▸ **Problem description**
Read through the entries below and return each line with the word "windowMs".

▸ **Data records**

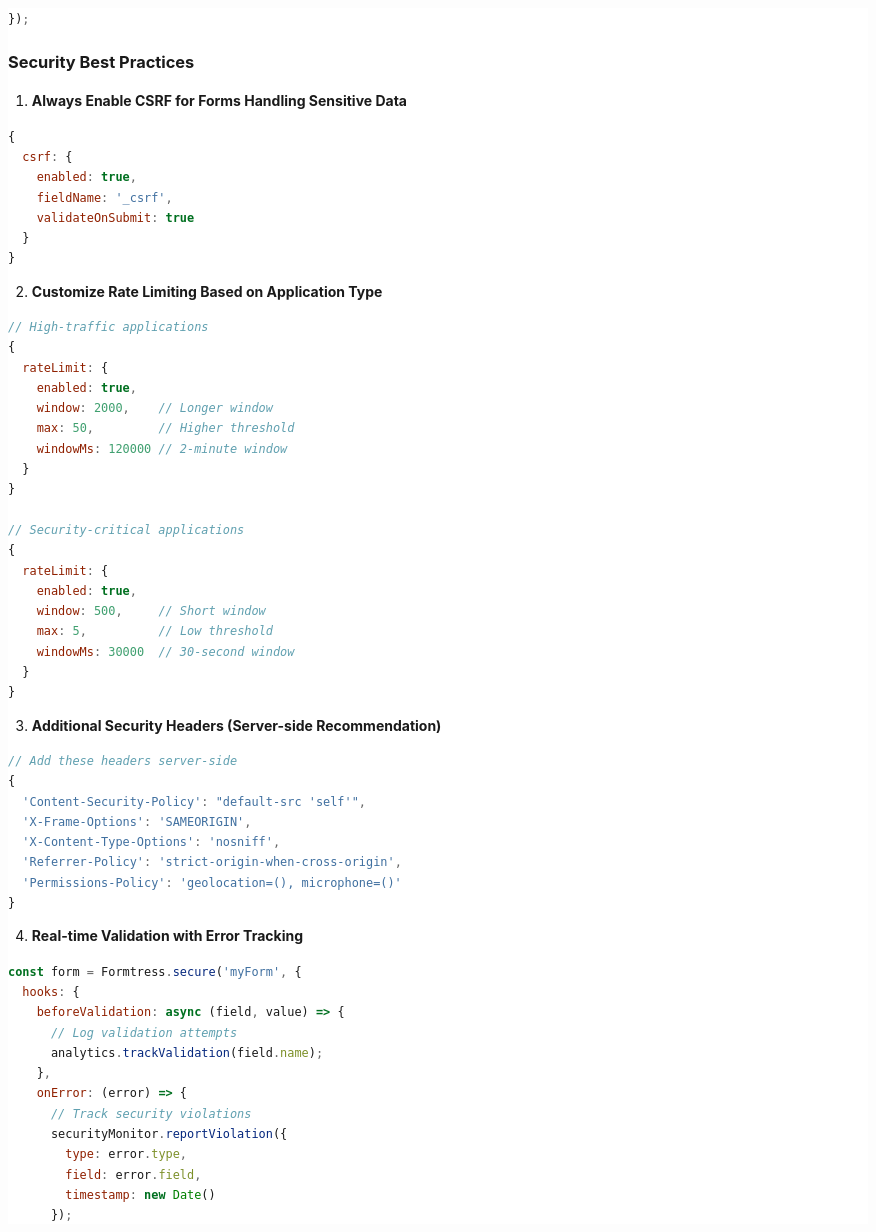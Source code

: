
 ```javascript
});
```

### Security Best Practices

1. **Always Enable CSRF for Forms Handling Sensitive Data**
```javascript
{
  csrf: {
    enabled: true,
    fieldName: '_csrf',
    validateOnSubmit: true
  }
}
```

2. **Customize Rate Limiting Based on Application Type**
```javascript
// High-traffic applications
{
  rateLimit: {
    enabled: true,
    window: 2000,    // Longer window
    max: 50,         // Higher threshold
    windowMs: 120000 // 2-minute window
  }
}

// Security-critical applications
{
  rateLimit: {
    enabled: true,
    window: 500,     // Short window
    max: 5,          // Low threshold
    windowMs: 30000  // 30-second window
  }
}
```

3. **Additional Security Headers (Server-side Recommendation)**
```javascript
// Add these headers server-side
{
  'Content-Security-Policy': "default-src 'self'",
  'X-Frame-Options': 'SAMEORIGIN',
  'X-Content-Type-Options': 'nosniff',
  'Referrer-Policy': 'strict-origin-when-cross-origin',
  'Permissions-Policy': 'geolocation=(), microphone=()'
}
```

4. **Real-time Validation with Error Tracking**
```javascript
const form = Formtress.secure('myForm', {
  hooks: {
    beforeValidation: async (field, value) => {
      // Log validation attempts
      analytics.trackValidation(field.name);
    },
    onError: (error) => {
      // Track security violations
      securityMonitor.reportViolation({
        type: error.type,
        field: error.field,
        timestamp: new Date()
      });
```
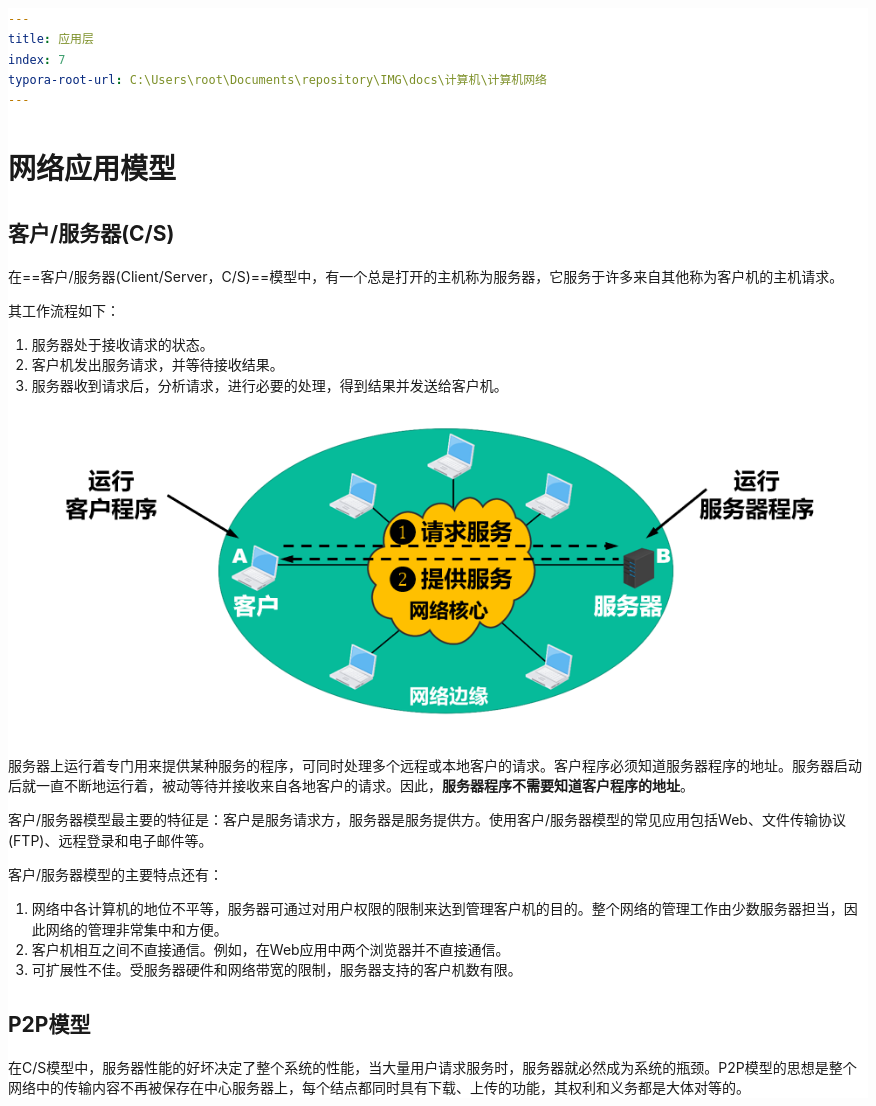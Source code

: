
 ```yaml
---
title: 应用层
index: 7
typora-root-url: C:\Users\root\Documents\repository\IMG\docs\计算机\计算机网络
---
```


# 网络应用模型

## 客户/服务器(C/S)

在==客户/服务器(Client/Server，C/S)==模型中，有一个总是打开的主机称为服务器，它服务于许多来自其他称为客户机的主机请求。

其工作流程如下：

1. 服务器处于接收请求的状态。
2. 客户机发出服务请求，并等待接收结果。
3. 服务器收到请求后，分析请求，进行必要的处理，得到结果并发送给客户机。

![](./assets/446.png)

服务器上运行着专门用来提供某种服务的程序，可同时处理多个远程或本地客户的请求。客户程序必须知道服务器程序的地址。服务器启动后就一直不断地运行着，被动等待并接收来自各地客户的请求。因此，**服务器程序不需要知道客户程序的地址**。

客户/服务器模型最主要的特征是：客户是服务请求方，服务器是服务提供方。使用客户/服务器模型的常见应用包括Web、文件传输协议(FTP)、远程登录和电子邮件等。

客户/服务器模型的主要特点还有：

1. 网络中各计算机的地位不平等，服务器可通过对用户权限的限制来达到管理客户机的目的。整个网络的管理工作由少数服务器担当，因此网络的管理非常集中和方便。
2. 客户机相互之间不直接通信。例如，在Web应用中两个浏览器并不直接通信。
3. 可扩展性不佳。受服务器硬件和网络带宽的限制，服务器支持的客户机数有限。

## P2P模型

在C/S模型中，服务器性能的好坏决定了整个系统的性能，当大量用户请求服务时，服务器就必然成为系统的瓶颈。P2P模型的思想是整个网络中的传输内容不再被保存在中心服务器上，每个结点都同时具有下载、上传的功能，其权利和义务都是大体对等的。
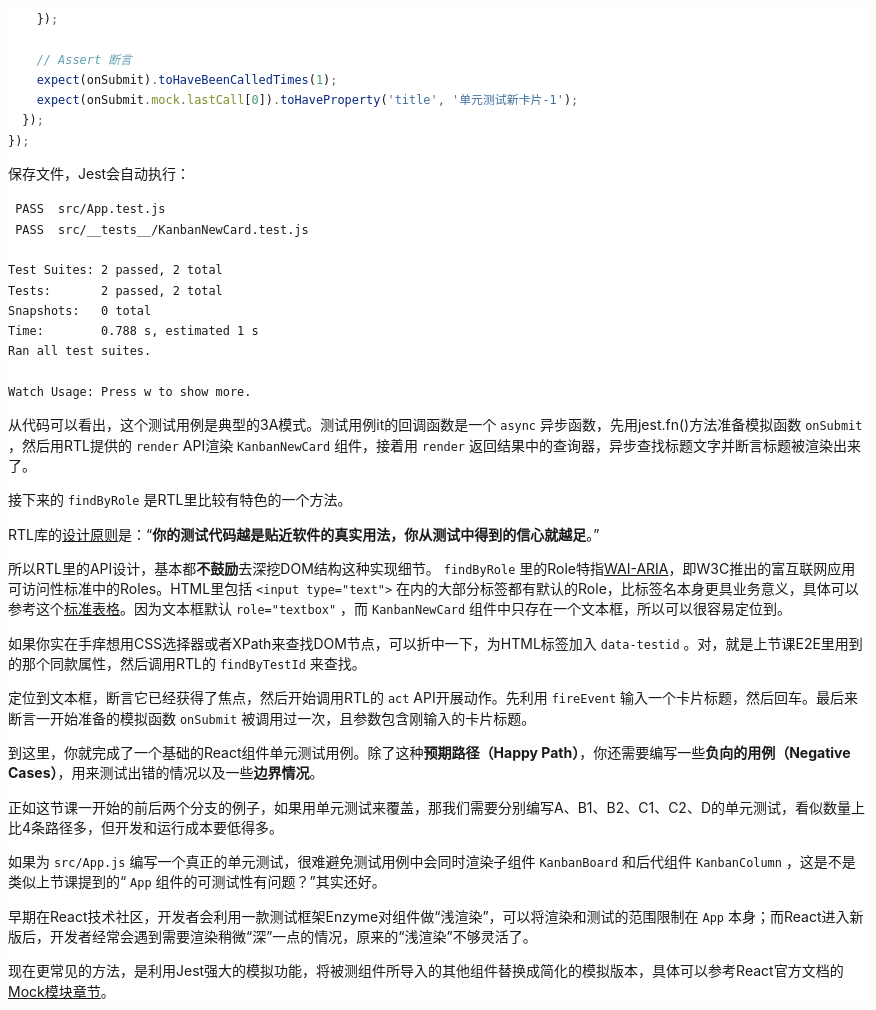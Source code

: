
```javascript
    });

    // Assert 断言
    expect(onSubmit).toHaveBeenCalledTimes(1);
    expect(onSubmit.mock.lastCall[0]).toHaveProperty('title', '单元测试新卡片-1');
  });
});
```

保存文件，Jest会自动执行：

```bash
 PASS  src/App.test.js
 PASS  src/__tests__/KanbanNewCard.test.js

Test Suites: 2 passed, 2 total
Tests:       2 passed, 2 total
Snapshots:   0 total
Time:        0.788 s, estimated 1 s
Ran all test suites.

Watch Usage: Press w to show more.
```

从代码可以看出，这个测试用例是典型的3A模式。测试用例it的回调函数是一个 `async` 异步函数，先用jest.fn()方法准备模拟函数 `onSubmit` ，然后用RTL提供的 `render` API渲染 `KanbanNewCard` 组件，接着用 `render` 返回结果中的查询器，异步查找标题文字并断言标题被渲染出来了。

接下来的 `findByRole` 是RTL里比较有特色的一个方法。

RTL库的[设计原则](https://testing-library.com/docs/guiding-principles)是：“**你的测试代码越是贴近软件的真实用法，你从测试中得到的信心就越足**。”

所以RTL里的API设计，基本都**不鼓励**去深挖DOM结构这种实现细节。 `findByRole` 里的Role特指[WAI-ARIA](https://www.w3.org/TR/wai-aria-1.2/)，即W3C推出的富互联网应用可访问性标准中的Roles。HTML里包括 `<input type="text">` 在内的大部分标签都有默认的Role，比标签名本身更具业务意义，具体可以参考这个[标准表格](https://www.w3.org/TR/html-aria/#docconformance)。因为文本框默认 `role="textbox"` ，而 `KanbanNewCard` 组件中只存在一个文本框，所以可以很容易定位到。

如果你实在手痒想用CSS选择器或者XPath来查找DOM节点，可以折中一下，为HTML标签加入 `data-testid` 。对，就是上节课E2E里用到的那个同款属性，然后调用RTL的 `findByTestId` 来查找。

定位到文本框，断言它已经获得了焦点，然后开始调用RTL的 `act` API开展动作。先利用 `fireEvent` 输入一个卡片标题，然后回车。最后来断言一开始准备的模拟函数 `onSubmit` 被调用过一次，且参数包含刚输入的卡片标题。

到这里，你就完成了一个基础的React组件单元测试用例。除了这种**预期路径（Happy Path）**，你还需要编写一些**负向的用例（Negative Cases）**，用来测试出错的情况以及一些**边界情况**。

正如这节课一开始的前后两个分支的例子，如果用单元测试来覆盖，那我们需要分别编写A、B1、B2、C1、C2、D的单元测试，看似数量上比4条路径多，但开发和运行成本要低得多。

如果为 `src/App.js` 编写一个真正的单元测试，很难避免测试用例中会同时渲染子组件 `KanbanBoard` 和后代组件 `KanbanColumn` ，这是不是类似上节课提到的“ `App` 组件的可测试性有问题？”其实还好。

早期在React技术社区，开发者会利用一款测试框架Enzyme对组件做“浅渲染”，可以将渲染和测试的范围限制在 `App` 本身；而React进入新版后，开发者经常会遇到需要渲染稍微“深”一点的情况，原来的“浅渲染”不够灵活了。

现在更常见的方法，是利用Jest强大的模拟功能，将被测组件所导入的其他组件替换成简化的模拟版本，具体可以参考React官方文档的[Mock模块章节](https://zh-hans.reactjs.org/docs/testing-recipes.html#mocking-modules)。
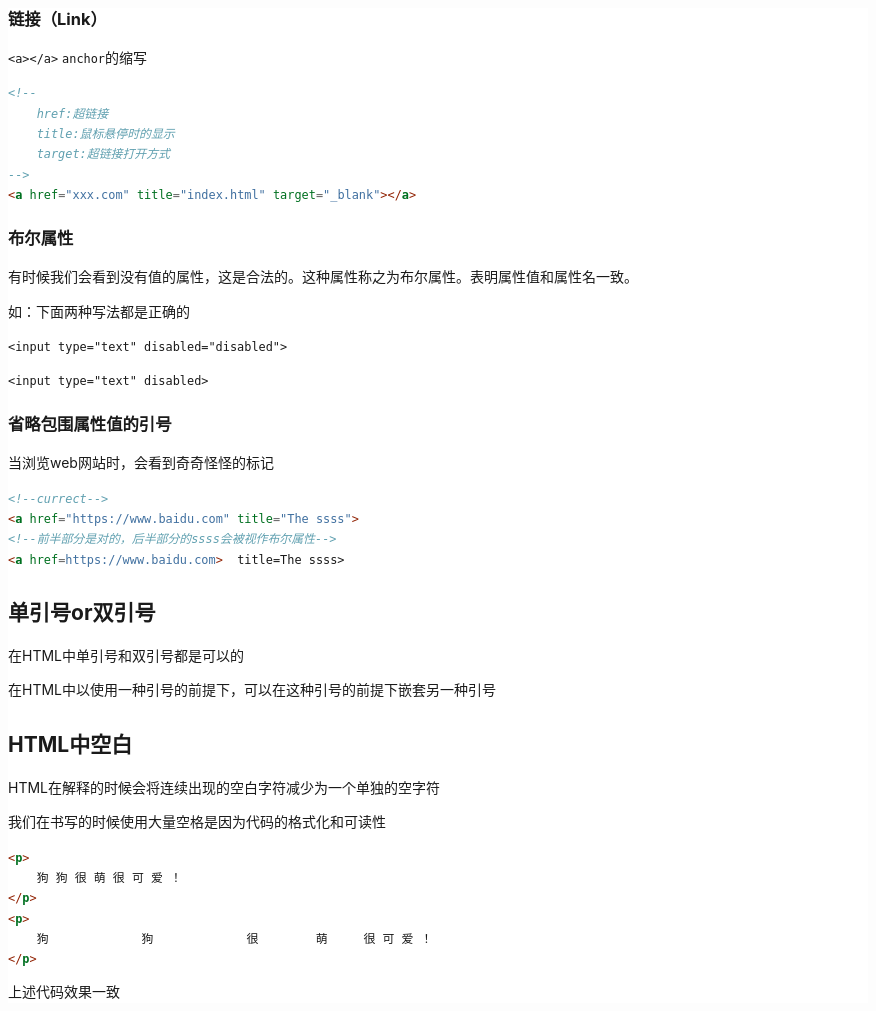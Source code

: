 ### 链接（Link）

`<a></a>` `anchor`的缩写

```html
<!--
	href:超链接
	title:鼠标悬停时的显示
	target:超链接打开方式
-->
<a href="xxx.com" title="index.html" target="_blank"></a>
```

### 布尔属性

有时候我们会看到没有值的属性，这是合法的。这种属性称之为布尔属性。表明属性值和属性名一致。

如：下面两种写法都是正确的

`<input type="text" disabled="disabled">`

`<input type="text" disabled>`

### 省略包围属性值的引号

当浏览web网站时，会看到奇奇怪怪的标记

```html
<!--currect-->
<a href="https://www.baidu.com" title="The ssss">
<!--前半部分是对的，后半部分的ssss会被视作布尔属性-->
<a href=https://www.baidu.com>  title=The ssss>
```

## 单引号or双引号

在HTML中单引号和双引号都是可以的

在HTML中以使用一种引号的前提下，可以在这种引号的前提下嵌套另一种引号

## HTML中空白

HTML在解释的时候会将连续出现的空白字符减少为一个单独的空字符

我们在书写的时候使用大量空格是因为代码的格式化和可读性

```html
<p>
    狗 狗 很 萌 很 可 爱 ！
</p>
<p>
    狗             狗             很        萌     很 可 爱 ！
</p>
```

上述代码效果一致
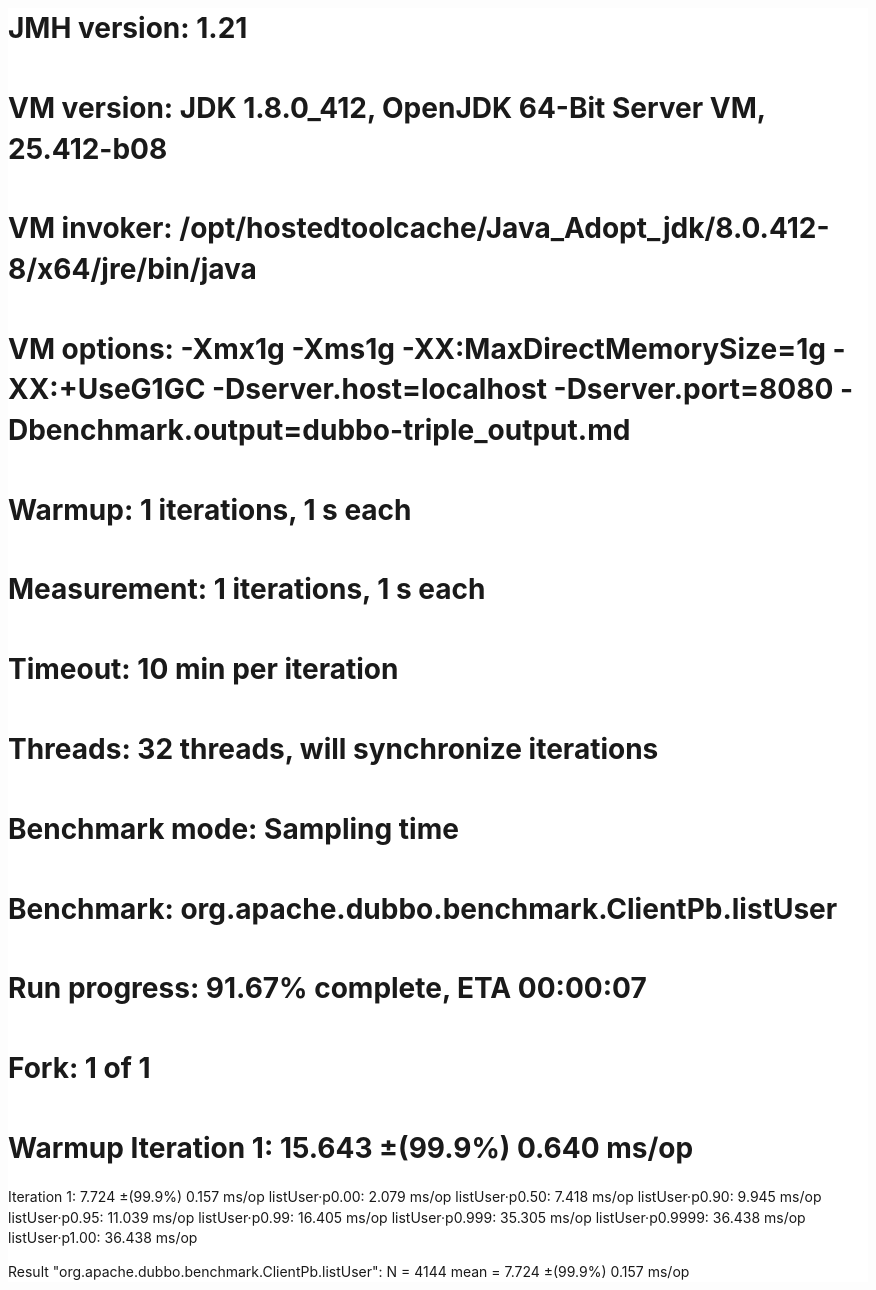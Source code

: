 
# JMH version: 1.21
# VM version: JDK 1.8.0_412, OpenJDK 64-Bit Server VM, 25.412-b08
# VM invoker: /opt/hostedtoolcache/Java_Adopt_jdk/8.0.412-8/x64/jre/bin/java
# VM options: -Xmx1g -Xms1g -XX:MaxDirectMemorySize=1g -XX:+UseG1GC -Dserver.host=localhost -Dserver.port=8080 -Dbenchmark.output=dubbo-triple_output.md
# Warmup: 1 iterations, 1 s each
# Measurement: 1 iterations, 1 s each
# Timeout: 10 min per iteration
# Threads: 32 threads, will synchronize iterations
# Benchmark mode: Sampling time
# Benchmark: org.apache.dubbo.benchmark.ClientPb.listUser

# Run progress: 91.67% complete, ETA 00:00:07
# Fork: 1 of 1
# Warmup Iteration   1: 15.643 ±(99.9%) 0.640 ms/op
Iteration   1: 7.724 ±(99.9%) 0.157 ms/op
                 listUser·p0.00:   2.079 ms/op
                 listUser·p0.50:   7.418 ms/op
                 listUser·p0.90:   9.945 ms/op
                 listUser·p0.95:   11.039 ms/op
                 listUser·p0.99:   16.405 ms/op
                 listUser·p0.999:  35.305 ms/op
                 listUser·p0.9999: 36.438 ms/op
                 listUser·p1.00:   36.438 ms/op



Result "org.apache.dubbo.benchmark.ClientPb.listUser":
  N = 4144
  mean =      7.724 ±(99.9%) 0.157 ms/op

▸ **Response to this task**
    windowMs: 120000 // 2-minute window
    windowMs: 30000  // 30-second window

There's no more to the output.